**What to work on:** Copy out the lines of the material that include the string "noise".

**Records supplied:**
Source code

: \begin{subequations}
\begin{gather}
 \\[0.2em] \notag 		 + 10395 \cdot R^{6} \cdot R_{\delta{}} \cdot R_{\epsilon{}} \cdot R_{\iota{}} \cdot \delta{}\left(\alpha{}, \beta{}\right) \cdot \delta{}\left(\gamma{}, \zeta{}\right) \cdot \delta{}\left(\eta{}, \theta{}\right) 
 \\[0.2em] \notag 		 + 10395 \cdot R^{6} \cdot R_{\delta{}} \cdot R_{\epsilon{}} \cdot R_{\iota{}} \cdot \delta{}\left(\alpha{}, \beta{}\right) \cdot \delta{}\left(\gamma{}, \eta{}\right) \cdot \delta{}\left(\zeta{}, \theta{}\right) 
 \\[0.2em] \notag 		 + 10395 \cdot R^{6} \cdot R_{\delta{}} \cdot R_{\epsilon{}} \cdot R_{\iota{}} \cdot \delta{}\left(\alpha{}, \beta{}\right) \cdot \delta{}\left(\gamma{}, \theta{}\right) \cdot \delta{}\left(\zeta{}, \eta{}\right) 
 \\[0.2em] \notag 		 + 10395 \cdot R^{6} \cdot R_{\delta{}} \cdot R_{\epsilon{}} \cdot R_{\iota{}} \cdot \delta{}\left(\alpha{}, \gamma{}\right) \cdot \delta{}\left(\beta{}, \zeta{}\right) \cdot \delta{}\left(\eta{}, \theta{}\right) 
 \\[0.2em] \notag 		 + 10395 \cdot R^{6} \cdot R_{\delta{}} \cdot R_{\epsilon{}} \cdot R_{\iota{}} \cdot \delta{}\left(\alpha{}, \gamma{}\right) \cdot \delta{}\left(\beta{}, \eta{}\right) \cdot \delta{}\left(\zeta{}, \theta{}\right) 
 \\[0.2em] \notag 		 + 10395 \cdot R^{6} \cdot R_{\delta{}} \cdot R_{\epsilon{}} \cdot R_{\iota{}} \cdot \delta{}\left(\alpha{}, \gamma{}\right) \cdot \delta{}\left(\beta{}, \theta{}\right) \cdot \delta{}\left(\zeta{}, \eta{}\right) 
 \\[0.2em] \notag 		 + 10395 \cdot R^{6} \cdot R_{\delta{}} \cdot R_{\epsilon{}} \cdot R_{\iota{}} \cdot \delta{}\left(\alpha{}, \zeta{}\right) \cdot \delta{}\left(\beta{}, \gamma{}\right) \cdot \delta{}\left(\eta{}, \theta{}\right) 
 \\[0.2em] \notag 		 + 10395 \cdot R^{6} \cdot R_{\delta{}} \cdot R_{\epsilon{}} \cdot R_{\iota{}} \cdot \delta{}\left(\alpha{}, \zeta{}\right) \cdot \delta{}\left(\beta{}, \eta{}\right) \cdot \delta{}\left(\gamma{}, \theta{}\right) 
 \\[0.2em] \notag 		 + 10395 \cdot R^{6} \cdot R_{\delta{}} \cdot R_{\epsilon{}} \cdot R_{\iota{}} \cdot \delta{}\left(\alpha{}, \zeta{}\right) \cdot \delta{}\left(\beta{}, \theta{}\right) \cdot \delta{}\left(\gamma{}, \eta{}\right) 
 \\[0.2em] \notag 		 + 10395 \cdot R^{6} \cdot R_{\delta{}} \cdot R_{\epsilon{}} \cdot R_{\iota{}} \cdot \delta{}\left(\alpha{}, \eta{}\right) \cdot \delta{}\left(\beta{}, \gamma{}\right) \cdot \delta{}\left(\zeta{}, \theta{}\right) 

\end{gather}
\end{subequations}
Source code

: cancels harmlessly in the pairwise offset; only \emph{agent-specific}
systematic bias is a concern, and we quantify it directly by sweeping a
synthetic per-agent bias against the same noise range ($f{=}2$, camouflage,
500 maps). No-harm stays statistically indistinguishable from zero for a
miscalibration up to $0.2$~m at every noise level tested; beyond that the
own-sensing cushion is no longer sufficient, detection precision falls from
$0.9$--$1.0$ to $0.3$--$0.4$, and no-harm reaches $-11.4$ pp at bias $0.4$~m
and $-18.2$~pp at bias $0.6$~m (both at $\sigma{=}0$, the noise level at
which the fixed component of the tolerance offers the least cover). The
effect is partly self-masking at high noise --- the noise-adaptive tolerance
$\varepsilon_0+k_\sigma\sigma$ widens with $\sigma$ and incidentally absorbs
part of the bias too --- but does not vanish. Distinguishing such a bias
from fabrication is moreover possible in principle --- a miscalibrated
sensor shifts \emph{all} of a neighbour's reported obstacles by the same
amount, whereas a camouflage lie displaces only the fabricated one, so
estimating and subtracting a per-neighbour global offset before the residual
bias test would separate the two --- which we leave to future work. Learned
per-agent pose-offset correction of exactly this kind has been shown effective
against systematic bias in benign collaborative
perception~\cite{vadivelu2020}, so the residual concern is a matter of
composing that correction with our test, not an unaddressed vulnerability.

**Task output:**
synthetic per-agent bias against the same noise range ($f{=}2$, camouflage,
miscalibration up to $0.2$~m at every noise level tested; beyond that the
and $-18.2$~pp at bias $0.6$~m (both at $\sigma{=}0$, the noise level at
effect is partly self-masking at high noise --- the noise-adaptive tolerance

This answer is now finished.